==== SOURCE MATERIAL

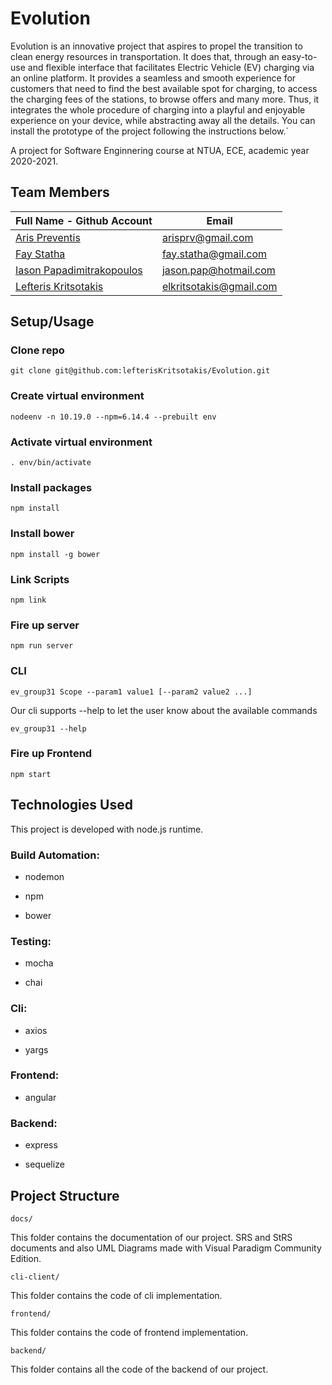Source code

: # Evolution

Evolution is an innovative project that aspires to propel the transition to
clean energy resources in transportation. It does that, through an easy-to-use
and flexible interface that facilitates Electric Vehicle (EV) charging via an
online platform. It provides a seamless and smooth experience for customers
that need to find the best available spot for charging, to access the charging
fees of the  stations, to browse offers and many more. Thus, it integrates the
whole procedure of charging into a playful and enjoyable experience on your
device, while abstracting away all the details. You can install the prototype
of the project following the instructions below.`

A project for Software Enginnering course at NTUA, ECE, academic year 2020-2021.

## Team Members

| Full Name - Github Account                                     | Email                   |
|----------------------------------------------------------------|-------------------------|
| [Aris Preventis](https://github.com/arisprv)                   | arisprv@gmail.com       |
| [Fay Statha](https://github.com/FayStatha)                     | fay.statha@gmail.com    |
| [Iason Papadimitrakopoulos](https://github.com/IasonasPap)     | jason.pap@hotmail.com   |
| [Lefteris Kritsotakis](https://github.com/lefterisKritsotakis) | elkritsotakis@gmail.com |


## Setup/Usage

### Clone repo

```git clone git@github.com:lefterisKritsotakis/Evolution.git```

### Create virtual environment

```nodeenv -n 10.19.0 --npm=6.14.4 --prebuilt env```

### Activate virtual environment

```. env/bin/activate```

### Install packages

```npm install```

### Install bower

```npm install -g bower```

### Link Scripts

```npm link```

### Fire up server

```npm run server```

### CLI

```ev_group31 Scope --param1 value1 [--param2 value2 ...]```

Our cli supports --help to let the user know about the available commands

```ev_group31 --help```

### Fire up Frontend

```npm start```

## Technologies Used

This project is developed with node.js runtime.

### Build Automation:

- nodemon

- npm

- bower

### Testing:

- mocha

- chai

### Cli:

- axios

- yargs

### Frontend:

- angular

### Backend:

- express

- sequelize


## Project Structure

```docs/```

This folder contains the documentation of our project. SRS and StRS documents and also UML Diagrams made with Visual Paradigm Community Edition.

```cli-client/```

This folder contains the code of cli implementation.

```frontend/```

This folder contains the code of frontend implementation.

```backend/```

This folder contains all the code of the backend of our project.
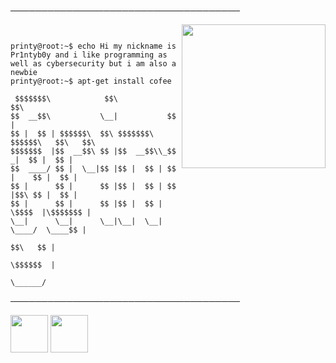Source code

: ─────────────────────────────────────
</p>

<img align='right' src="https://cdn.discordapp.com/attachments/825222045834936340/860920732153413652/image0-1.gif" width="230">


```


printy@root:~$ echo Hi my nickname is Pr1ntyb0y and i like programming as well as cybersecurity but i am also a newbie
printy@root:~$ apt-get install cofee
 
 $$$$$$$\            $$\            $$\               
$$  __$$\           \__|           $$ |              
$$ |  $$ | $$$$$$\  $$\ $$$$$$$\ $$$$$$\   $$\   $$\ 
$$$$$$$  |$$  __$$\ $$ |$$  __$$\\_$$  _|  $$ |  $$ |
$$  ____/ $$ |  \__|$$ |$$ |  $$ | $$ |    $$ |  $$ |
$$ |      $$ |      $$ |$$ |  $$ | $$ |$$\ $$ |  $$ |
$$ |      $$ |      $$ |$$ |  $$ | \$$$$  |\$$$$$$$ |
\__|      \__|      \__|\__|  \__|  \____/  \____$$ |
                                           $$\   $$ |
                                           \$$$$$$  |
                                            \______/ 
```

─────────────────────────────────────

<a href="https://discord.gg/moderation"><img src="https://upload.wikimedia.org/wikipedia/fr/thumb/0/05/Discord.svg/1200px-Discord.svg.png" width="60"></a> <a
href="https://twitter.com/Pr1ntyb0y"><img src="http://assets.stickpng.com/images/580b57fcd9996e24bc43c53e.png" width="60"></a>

========

◆ **TASK ITEM**: Using the entries above, tally how many lines have the word "with" in them; write the number and nothing more.

◆ **RESULT FOR THIS EXERCISE**: 2